Nick Phillips, whose articles about Central American violence have appeared in places like the New York Times (see my post Religious NGO’s and Justice) and Global Post, has written a lengthy appraisal of the impact of Central American Regional Security Initiative on Guatemala called “CARSI in Guatemala: Progress, Failure, and Uncertainty.” What Phillips has to say about gangs in Guatemala is not really a surprise but it was nice to see someone else saying what a few of us have been arguing for some time now, namely:
1) Gang membership in Guatemala is probably much lower than most of the press has been citing.
2) That much of the criminality attributed to the gangs arises from non-gang groups who have adopted some of the strategies and techniques of the gang.
For example, in the two excerpt paragraphs below, Phillips notes that:
[A] 2011 United Nations report estimated Guatemala’s gang population at 22,000 strong. [But] Edwin Ortega, director of the PNC’s anti-gang unit (called PANDA), believes it is much smaller than that, around 5,000. He said PANDA is currently conducting a national gang census to get a clearer picture. It will not be easy: the gangs conceal their tattoos, tie their shoes in secret ways to show their allegiance, speak backwards on the phone to foil wiretaps, and smuggle notes written in coded handwriting in and out of prisons. The government reported in May 2014 that Guatemala was home to 40 clicas of Dieciocho and 30 of MS, with hundreds of their members already in prison. The MS is more selective in its recruitment, Ortega said, but press reports suggest that both maras recruit children as young as six years old to do their dirty work.
. . .
All of these gangs extort, but not all extortionists are gangsters.
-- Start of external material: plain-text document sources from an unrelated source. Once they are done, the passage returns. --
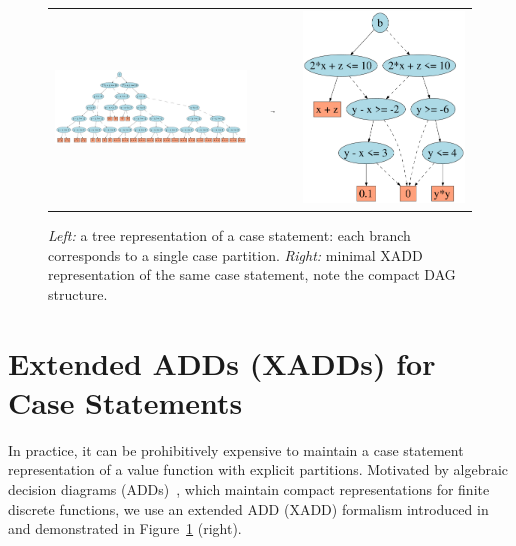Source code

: \documentclass{article} %
\begin{document}
\begin{figure}[t!]
\begin{center}
\begin{tabular}{m{}m{}m{}}
\includegraphics[width=.70\textwidth]{norm_unif_tree}  & 
\vspace{-.8cm} \hspace{-7mm} \large $\underrightarrow{\qquad}$ & 
\includegraphics[width=.20\textwidth]{norm_unif}
\end{tabular}

\end{center}
\caption{\footnotesize {\it Left:} a tree representation of a case statement: each branch corresponds to a single case partition.  {\it Right:} minimal XADD
representation of the same case statement, note the compact DAG 
structure.} \label{fig:xadd_tree}
\end{figure}

\section{Extended ADDs (XADDs) for Case Statements}

\label{sec:xadd}

In practice, it can be prohibitively expensive to maintain a case
statement representation of a value function with explicit partitions.
Motivated by algebraic decision diagrams (ADDs)~\cite{bahar93add},
which maintain compact representations for finite discrete functions,
we use an extended ADD (XADD) formalism introduced 
in~\cite{uai11} and demonstrated in 
Figure~\ref{fig:xadd_tree} (right).
\end{document}
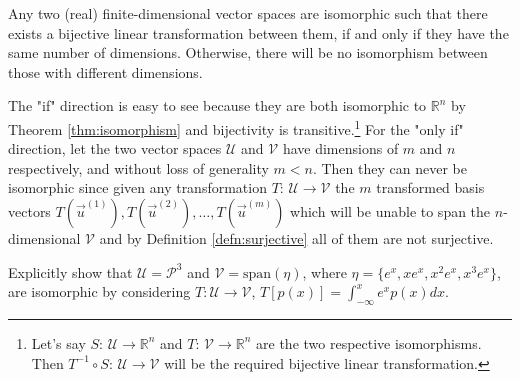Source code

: \begin{proper}
\label{proper:isomorphicsamerank}
Any two (real) finite-dimensional vector spaces are isomorphic such that there exists a bijective linear transformation between them, if and only if they have the same number of dimensions. Otherwise, there will be no isomorphism between those with different dimensions.
\end{proper}
The "if" direction is easy to see because they are both isomorphic to $\mathbb{R}^n$ by Theorem \ref{thm:isomorphism} and bijectivity is transitive.\footnote{Let's say $S$: $\mathcal{U} \to \mathbb{R}^n$ and $T$: $\mathcal{V} \to \mathbb{R}^n$ are the two respective isomorphisms. Then $T^{-1} \circ S$: $\mathcal{U} \to \mathcal{V}$ will be the required bijective linear transformation.} For the "only if" direction, let the two vector spaces $\mathcal{U}$ and $\mathcal{V}$ have dimensions of $m$ and $n$ respectively, and without loss of generality $m < n$. Then they can never be isomorphic since given any transformation $T$: $\mathcal{U} \to \mathcal{V}$ the $m$ transformed basis vectors $T(\vec{u}^{(1)}), T(\vec{u}^{(2)}), \ldots, T(\vec{u}^{(m)})$ which will be unable to span the $n$-dimensional $\mathcal{V}$ and by Definition \ref{defn:surjective} all of them are not surjective.
\begin{exmp}
Explicitly show that $\mathcal{U} = \mathcal{P}^3$ and $\mathcal{V} = \text{span}(\mathcal{\eta})$, where $\mathcal{\eta} = \{e^x, xe^x, x^2e^x, x^3e^x\}$, are isomorphic by considering $T: \mathcal{U} \to \mathcal{V}$, $T[p(x)] = \int_{-\infty}^x e^x p(x) dx$.
\end{exmp}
In fact, Ortega says that some 70 percent of extortionists are civilians who only pretend to be members of MS or Dieciocho in order to frighten victims into forking over cash. In some cases, these civilians have no connection to the maras and are making idle threats. But last January, a judge convicted ten people who had been extorting bus drivers while also paying quotas to three different gangs, suggesting that the gangs may have been charging for use of their “brand” in a sort of franchise arrangement.
I know personally of at least one concrete example in which family friends of mine from Mixco were being extorted by supposed gang members who used telephone calls through a cell phone in order to intimidate the family to the point that the family decided to pick up everything and abandon the family compound (the family is an extended family with about 15 adults and children) having scraped together enough resources to buy a smaller home in a gated community. The family learned later, from a very reliable source, that they had been extorted by adult (non-gang) members of a household on the same block as their old house. I tell this story not to argue that the gangs are not truly violent — of course they are. But their violence has been co-opted by a variety of individuals and groups who have found that the gang model provides both a “portable” technique as well as a smokescreen for throwing off investigators. Even when the gangs are involved, they are often receiving only a small portion of the profits, since their low social status requires them to pay most of the profits to individuals at higher rungs in the organizational ladder.
Phillips also spends some time trying to get the bottom of why the homicide rate has been falling in Guatemala for roughly a decade. He has interviewed some thoughtful, experienced Guatemalans (including my friend Carlos Mendoza) and offers an informed perspective that makes sense to my ear. If you are interested in Guatemala’s violence or in the violence of Northern Central America, reading this report is worth the time investment.